WHAT YOU NEED TO DO: Only the lines from the top of the following listing through the line with "script file, or" belong in your answer, exactly as written.

SUPPLIED MATERIAL:

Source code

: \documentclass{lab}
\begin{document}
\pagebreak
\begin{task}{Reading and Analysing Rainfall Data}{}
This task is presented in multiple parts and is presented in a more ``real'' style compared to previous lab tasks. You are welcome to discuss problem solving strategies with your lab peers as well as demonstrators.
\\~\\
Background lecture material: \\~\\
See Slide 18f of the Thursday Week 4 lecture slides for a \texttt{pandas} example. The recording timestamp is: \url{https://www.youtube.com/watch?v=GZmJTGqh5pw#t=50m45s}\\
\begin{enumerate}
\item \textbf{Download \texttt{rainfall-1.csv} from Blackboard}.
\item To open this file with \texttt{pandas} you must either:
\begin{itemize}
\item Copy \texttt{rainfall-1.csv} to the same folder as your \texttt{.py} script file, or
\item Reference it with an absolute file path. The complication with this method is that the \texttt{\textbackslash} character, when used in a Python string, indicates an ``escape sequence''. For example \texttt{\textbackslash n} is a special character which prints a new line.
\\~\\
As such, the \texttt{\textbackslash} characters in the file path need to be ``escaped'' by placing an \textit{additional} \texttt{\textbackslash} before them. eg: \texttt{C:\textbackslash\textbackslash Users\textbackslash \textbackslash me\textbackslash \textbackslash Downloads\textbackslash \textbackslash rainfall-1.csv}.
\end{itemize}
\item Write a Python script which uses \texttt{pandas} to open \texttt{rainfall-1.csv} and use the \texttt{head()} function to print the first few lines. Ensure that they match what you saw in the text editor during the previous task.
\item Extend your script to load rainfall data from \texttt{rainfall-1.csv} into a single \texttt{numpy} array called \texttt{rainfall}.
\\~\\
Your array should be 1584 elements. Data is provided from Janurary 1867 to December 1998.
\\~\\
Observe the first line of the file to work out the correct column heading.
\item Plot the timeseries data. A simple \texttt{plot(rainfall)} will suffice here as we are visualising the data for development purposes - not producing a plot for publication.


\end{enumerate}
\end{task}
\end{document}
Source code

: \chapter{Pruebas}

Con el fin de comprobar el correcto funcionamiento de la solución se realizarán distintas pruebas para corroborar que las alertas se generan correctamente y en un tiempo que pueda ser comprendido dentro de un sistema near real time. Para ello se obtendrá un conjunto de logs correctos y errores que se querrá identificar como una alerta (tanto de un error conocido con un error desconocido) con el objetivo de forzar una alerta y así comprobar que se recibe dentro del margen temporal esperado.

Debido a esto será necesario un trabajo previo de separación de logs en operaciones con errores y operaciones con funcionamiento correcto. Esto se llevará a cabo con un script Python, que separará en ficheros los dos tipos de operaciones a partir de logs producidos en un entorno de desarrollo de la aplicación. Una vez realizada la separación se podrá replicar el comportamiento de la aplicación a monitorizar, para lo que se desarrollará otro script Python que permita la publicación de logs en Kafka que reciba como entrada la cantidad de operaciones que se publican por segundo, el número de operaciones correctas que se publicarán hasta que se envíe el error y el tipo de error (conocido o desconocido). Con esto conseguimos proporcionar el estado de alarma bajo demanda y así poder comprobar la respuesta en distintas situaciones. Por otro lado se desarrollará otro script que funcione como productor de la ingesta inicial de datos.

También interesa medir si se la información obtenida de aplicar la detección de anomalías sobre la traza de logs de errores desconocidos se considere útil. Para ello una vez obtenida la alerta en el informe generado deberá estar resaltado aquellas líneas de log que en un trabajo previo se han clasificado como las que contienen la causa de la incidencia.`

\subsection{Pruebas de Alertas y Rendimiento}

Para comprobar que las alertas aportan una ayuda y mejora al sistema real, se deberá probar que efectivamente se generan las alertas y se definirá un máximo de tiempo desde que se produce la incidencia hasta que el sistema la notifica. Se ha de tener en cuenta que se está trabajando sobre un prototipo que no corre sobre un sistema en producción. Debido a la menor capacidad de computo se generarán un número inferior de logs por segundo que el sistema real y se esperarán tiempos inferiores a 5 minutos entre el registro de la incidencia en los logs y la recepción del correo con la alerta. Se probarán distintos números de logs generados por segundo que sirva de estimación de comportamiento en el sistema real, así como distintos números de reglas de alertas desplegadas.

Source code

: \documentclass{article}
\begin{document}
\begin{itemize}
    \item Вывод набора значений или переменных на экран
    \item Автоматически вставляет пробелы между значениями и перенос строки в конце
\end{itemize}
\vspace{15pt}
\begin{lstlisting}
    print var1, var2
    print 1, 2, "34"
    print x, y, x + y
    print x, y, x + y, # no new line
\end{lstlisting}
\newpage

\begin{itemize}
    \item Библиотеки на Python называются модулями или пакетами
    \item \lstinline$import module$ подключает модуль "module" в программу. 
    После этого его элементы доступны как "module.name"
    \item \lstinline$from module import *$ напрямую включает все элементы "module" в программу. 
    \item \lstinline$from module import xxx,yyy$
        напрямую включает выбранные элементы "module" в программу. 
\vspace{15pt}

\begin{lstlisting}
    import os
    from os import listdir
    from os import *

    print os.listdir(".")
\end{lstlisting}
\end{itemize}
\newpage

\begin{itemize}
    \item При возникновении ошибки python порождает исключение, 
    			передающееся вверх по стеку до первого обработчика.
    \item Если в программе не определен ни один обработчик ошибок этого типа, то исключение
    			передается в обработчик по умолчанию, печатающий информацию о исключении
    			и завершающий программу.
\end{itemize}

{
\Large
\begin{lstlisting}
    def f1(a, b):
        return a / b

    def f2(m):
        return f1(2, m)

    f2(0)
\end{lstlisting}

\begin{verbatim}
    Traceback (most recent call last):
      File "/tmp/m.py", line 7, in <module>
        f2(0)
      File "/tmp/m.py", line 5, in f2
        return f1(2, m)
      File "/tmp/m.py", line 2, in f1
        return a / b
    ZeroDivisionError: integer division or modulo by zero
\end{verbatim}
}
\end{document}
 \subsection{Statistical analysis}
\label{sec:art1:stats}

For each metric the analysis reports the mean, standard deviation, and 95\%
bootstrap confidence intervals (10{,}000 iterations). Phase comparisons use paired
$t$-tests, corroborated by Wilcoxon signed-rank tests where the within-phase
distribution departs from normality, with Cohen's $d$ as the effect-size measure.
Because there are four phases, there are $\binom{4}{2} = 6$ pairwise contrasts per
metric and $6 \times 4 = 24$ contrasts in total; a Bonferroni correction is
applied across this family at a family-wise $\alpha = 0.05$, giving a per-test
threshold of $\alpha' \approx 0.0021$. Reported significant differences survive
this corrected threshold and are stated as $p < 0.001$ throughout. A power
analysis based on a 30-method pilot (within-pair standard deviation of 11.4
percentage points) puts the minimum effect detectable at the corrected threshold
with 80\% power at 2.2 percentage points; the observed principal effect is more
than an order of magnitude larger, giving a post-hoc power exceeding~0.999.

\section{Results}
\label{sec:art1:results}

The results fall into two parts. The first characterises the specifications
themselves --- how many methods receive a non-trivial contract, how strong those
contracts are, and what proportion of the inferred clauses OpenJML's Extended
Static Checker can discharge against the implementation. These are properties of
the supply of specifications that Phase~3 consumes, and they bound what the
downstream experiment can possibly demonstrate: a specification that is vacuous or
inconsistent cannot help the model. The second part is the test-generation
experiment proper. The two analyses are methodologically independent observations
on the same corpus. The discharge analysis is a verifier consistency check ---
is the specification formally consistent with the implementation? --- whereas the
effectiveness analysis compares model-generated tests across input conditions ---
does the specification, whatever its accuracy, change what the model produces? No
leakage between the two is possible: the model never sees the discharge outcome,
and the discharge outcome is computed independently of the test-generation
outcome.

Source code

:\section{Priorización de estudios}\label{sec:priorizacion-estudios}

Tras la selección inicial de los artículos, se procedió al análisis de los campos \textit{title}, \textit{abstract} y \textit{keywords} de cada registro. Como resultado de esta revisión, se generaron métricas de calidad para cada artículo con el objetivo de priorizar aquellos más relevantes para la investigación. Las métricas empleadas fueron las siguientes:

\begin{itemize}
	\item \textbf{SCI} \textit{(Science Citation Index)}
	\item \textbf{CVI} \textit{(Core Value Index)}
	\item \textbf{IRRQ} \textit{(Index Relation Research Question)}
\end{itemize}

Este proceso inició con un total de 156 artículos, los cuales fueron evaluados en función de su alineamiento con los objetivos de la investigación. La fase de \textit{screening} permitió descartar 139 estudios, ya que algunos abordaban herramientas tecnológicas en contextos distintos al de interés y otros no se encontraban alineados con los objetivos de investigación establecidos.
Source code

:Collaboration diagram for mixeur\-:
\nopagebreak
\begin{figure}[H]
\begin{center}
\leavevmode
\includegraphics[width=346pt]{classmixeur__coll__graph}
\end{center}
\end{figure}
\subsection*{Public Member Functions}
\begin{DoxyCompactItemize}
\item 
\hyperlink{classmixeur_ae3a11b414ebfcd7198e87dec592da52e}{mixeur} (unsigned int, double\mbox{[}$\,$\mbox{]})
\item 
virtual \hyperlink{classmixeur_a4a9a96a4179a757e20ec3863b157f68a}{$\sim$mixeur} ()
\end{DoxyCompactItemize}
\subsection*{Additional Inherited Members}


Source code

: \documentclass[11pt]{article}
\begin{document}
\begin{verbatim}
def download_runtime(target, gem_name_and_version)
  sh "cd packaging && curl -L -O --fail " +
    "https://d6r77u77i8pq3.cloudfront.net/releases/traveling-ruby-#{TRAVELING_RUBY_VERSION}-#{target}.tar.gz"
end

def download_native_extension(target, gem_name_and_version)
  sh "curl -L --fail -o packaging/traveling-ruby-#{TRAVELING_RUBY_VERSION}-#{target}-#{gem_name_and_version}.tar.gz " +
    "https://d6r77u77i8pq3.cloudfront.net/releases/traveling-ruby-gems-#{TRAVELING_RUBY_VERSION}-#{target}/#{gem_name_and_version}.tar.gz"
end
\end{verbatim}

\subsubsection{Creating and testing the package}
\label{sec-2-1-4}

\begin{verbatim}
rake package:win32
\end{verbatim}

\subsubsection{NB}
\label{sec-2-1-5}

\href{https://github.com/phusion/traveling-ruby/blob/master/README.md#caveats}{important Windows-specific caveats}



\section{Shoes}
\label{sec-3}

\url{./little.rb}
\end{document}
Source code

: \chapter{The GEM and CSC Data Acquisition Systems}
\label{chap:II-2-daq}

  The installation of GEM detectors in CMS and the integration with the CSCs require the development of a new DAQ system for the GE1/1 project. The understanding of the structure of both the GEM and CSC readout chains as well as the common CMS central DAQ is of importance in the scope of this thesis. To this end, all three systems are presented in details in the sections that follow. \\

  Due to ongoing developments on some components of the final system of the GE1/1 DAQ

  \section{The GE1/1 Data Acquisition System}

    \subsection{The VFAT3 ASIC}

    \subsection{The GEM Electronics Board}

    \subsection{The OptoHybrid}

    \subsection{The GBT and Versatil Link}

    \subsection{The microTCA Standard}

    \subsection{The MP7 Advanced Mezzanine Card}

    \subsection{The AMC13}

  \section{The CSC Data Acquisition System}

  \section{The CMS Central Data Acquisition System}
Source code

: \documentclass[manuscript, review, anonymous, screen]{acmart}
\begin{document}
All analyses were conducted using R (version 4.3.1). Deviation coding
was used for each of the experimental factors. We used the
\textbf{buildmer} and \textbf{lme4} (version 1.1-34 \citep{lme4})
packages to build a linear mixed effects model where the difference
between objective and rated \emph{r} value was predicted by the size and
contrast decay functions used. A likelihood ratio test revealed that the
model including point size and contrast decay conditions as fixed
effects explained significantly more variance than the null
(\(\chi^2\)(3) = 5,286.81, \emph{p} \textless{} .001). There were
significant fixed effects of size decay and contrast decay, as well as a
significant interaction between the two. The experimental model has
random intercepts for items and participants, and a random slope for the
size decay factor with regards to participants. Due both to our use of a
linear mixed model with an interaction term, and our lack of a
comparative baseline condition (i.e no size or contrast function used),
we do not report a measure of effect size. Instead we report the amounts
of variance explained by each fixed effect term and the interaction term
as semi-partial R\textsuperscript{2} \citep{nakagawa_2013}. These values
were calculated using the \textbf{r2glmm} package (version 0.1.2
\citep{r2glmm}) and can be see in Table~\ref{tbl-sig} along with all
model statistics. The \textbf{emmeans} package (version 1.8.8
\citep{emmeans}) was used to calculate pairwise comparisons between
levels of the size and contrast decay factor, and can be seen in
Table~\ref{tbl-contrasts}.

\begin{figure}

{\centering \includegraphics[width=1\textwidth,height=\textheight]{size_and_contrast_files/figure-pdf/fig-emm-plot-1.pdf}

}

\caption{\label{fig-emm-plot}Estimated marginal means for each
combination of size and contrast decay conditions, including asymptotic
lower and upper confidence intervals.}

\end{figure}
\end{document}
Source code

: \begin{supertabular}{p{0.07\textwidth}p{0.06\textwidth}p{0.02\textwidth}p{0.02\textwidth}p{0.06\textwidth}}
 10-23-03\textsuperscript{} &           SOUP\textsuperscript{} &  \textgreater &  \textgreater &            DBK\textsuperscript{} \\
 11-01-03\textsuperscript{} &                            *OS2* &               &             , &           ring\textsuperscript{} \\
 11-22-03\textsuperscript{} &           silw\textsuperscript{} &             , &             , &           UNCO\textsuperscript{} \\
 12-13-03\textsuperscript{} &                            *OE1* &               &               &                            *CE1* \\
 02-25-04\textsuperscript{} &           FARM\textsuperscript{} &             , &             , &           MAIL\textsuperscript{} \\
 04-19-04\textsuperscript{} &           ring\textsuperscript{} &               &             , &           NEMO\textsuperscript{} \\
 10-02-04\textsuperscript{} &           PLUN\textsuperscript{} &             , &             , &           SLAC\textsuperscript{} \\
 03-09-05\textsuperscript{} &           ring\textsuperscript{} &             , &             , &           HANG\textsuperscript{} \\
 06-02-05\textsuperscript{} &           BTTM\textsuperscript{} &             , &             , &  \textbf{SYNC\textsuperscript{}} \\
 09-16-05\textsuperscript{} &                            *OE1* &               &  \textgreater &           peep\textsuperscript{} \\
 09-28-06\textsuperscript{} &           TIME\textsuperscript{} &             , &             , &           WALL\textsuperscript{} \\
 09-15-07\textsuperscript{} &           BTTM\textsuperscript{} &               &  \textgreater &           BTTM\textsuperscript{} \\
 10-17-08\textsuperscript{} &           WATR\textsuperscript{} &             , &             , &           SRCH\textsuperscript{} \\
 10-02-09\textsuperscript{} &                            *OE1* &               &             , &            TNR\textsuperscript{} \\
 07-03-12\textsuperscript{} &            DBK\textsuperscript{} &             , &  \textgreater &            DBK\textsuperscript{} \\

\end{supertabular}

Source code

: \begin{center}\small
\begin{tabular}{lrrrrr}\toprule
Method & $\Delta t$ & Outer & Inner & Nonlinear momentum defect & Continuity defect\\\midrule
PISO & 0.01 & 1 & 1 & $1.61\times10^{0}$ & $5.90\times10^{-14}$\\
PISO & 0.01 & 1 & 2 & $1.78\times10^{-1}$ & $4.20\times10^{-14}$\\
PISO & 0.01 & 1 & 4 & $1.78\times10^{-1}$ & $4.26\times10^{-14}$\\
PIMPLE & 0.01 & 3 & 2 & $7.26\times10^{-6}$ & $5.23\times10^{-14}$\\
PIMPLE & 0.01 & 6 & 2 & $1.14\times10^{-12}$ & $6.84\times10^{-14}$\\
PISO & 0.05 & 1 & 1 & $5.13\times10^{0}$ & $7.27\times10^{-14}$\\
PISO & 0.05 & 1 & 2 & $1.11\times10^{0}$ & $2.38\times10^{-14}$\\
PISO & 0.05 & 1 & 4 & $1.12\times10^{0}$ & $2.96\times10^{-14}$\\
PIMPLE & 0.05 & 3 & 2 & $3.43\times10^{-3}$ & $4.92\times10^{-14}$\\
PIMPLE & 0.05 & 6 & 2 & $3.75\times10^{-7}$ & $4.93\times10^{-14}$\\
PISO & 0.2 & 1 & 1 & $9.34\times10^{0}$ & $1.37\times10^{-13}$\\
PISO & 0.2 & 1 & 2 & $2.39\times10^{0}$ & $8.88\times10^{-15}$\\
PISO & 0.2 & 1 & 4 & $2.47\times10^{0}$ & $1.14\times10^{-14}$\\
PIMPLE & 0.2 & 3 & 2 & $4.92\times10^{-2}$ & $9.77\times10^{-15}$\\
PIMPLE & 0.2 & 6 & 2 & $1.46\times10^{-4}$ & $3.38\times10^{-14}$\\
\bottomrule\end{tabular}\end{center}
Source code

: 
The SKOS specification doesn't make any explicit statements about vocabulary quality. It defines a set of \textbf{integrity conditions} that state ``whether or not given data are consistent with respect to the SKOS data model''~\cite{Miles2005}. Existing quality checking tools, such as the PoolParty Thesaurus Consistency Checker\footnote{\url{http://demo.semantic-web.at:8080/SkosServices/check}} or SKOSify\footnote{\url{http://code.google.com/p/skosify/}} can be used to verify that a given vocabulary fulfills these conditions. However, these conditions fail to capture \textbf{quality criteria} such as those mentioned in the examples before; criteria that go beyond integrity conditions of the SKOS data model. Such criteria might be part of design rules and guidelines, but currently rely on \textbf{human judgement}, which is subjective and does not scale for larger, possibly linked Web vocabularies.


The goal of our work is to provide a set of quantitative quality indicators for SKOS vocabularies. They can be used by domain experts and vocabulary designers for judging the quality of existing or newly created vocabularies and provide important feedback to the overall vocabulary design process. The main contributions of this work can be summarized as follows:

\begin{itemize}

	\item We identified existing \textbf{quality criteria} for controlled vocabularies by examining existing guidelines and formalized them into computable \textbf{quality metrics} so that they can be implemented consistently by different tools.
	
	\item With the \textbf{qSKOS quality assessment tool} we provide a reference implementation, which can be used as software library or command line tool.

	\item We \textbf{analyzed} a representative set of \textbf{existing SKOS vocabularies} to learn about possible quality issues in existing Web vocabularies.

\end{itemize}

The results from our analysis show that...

TASK OUTPUT:
Source code

: \documentclass{lab}
\begin{document}
\pagebreak
\begin{task}{Reading and Analysing Rainfall Data}{}
This task is presented in multiple parts and is presented in a more ``real'' style compared to previous lab tasks. You are welcome to discuss problem solving strategies with your lab peers as well as demonstrators.
\\~\\
Background lecture material: \\~\\
See Slide 18f of the Thursday Week 4 lecture slides for a \texttt{pandas} example. The recording timestamp is: \url{https://www.youtube.com/watch?v=GZmJTGqh5pw#t=50m45s}\\
\begin{enumerate}
\item \textbf{Download \texttt{rainfall-1.csv} from Blackboard}.
\item To open this file with \texttt{pandas} you must either:
\begin{itemize}
\item Copy \texttt{rainfall-1.csv} to the same folder as your \texttt{.py} script file, or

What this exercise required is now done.